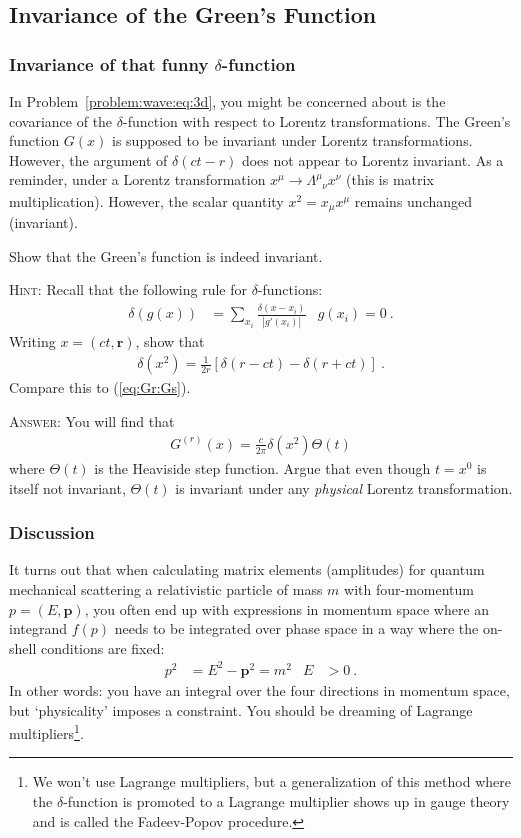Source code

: \documentclass[12pt]{article}
\numberwithin{equation}{subsection}    %
\renewcommand{\vec}[1]{\mathbf{#1}} %
\begin{document}
\subsection{Invariance of the Green's Function}

\subsubsection{Invariance of that funny $\delta$-function}

In Problem~\ref{problem:wave:eq:3d}, you might be concerned about is the covariance of the $\delta$-function with respect to Lorentz transformations. The Green's function $G(x)$ is supposed to be invariant under Lorentz transformations. However, the argument of $\delta(ct - r)$ does not appear to Lorentz invariant. As a reminder, under a Lorentz transformation $x^\mu \to \Lambda^\mu_{\phantom\mu\nu}x^\nu$ (this is matrix multiplication). However, the scalar quantity $x^2 = x_\mu x^\mu$ remains unchanged (invariant).

Show that the Green's function is indeed invariant.


\textsc{Hint:} Recall that the following rule for $\delta$-functions:
\begin{align}
	\delta\left(g(x)\right) &= \sum_{x_i} \frac{\delta(x-x_i)}{|g'(x_i)|}
	&
	g(x_i) = 0 \ .
\end{align}
Writing $x = (ct,\vec r)$, show that
\begin{align}
	\delta(x^2) = \frac{1}{2r} \left[
	\delta(r-ct) - \delta(r+ct)
	\right] \ .
\end{align}
Compare this to (\ref{eq:Gr:Gs}). 

\textsc{Answer}: You will find that 
\begin{align}
	G^{(r)}(x) = \frac{c}{2\pi} \delta(x^2) \Theta(t)
\end{align}
where $\Theta(t)$ is the Heaviside step function. Argue that even though $t=x^0$ is itself not invariant, $\Theta(t)$ is invariant under any \emph{physical} Lorentz transformation. 


\subsubsection{Discussion}
It turns out that when calculating matrix elements (amplitudes) for quantum mechanical scattering a relativistic particle of mass $m$ with four-momentum $p = (E,\vec p)$, you often end up with expressions in momentum space where an integrand $f(p)$ needs to be integrated over phase space in a way where the on-shell conditions are fixed:
\begin{align}
	p^2 &= E^2 - \vec p^2 = m^2 
	&
	E &>0
	\ .
\end{align}
In other words: you have an integral over the four directions in momentum space, but `physicality' imposes a constraint. You should be dreaming of Lagrange multipliers\footnote{We won't use Lagrange multipliers, but a generalization of this method where the $\delta$-function is promoted to a Lagrange multiplier shows up in gauge theory and is called the Fadeev-Popov procedure.}. 
\end{document}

____

Once you find the line with "of the Green's" in the entries above, output it and each line after it up to and including the line with "of that funny", and nothing else.

\subsection{Invariance of the Green's Function}

\subsubsection{Invariance of that funny $\delta$-function}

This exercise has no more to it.